Top of DATA PROVIDED

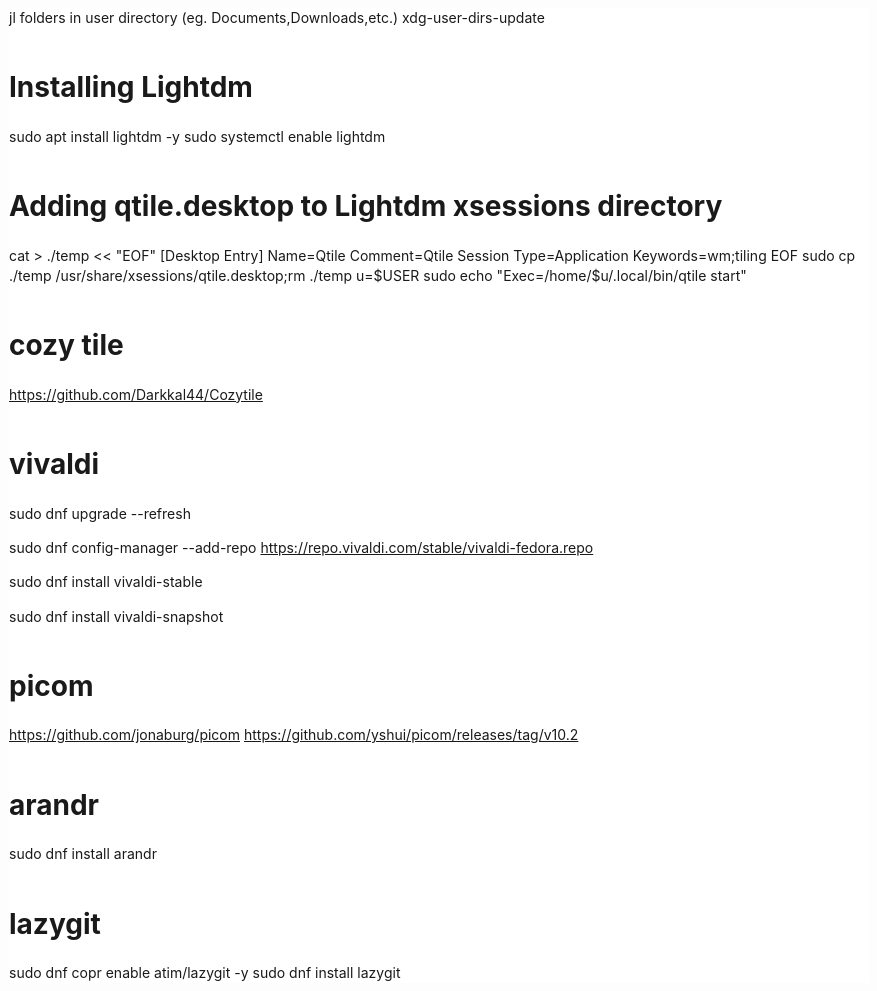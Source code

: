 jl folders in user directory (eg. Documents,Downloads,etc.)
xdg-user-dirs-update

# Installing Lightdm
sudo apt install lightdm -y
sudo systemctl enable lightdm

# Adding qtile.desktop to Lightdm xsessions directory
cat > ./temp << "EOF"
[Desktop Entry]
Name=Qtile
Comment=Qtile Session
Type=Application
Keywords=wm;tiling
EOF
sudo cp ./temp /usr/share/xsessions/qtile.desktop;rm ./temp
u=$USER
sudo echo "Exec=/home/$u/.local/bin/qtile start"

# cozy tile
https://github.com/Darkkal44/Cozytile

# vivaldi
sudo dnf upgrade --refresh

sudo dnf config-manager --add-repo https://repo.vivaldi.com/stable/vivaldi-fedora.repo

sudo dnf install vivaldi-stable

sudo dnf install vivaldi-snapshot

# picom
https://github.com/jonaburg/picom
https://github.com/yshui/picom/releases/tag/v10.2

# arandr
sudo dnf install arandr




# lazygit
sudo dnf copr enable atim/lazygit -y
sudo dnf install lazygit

Bottom of DATA PROVIDED
Top of DATA PROVIDED

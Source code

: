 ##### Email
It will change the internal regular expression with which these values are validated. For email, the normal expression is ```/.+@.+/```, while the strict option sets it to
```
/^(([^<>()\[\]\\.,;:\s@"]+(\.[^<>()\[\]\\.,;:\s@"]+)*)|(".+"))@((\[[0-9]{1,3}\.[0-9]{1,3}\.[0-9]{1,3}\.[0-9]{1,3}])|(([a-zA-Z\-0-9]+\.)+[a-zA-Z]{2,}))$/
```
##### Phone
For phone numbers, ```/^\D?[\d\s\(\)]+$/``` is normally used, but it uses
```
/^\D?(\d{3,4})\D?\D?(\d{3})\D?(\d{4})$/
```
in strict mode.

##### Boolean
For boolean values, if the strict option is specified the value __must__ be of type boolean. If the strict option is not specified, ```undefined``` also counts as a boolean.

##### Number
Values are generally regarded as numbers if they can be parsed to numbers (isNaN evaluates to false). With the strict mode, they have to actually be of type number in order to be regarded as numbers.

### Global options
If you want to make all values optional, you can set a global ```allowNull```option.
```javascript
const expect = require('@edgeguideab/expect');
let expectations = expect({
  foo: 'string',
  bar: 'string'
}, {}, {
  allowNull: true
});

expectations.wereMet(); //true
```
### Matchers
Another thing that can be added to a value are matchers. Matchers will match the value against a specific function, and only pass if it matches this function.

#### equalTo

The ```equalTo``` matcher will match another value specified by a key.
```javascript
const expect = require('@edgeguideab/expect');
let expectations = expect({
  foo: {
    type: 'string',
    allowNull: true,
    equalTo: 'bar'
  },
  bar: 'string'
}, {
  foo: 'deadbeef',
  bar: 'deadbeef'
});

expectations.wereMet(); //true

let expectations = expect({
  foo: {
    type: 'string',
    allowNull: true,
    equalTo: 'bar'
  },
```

Bottom of DATA PROVIDED

● **TASK DIRECTIONS**: Show all lines from the data above in which the word "lazygit" appears.

● **SOLUTION FOR THIS PROBLEM**:
# lazygit
sudo dnf copr enable atim/lazygit -y
sudo dnf install lazygit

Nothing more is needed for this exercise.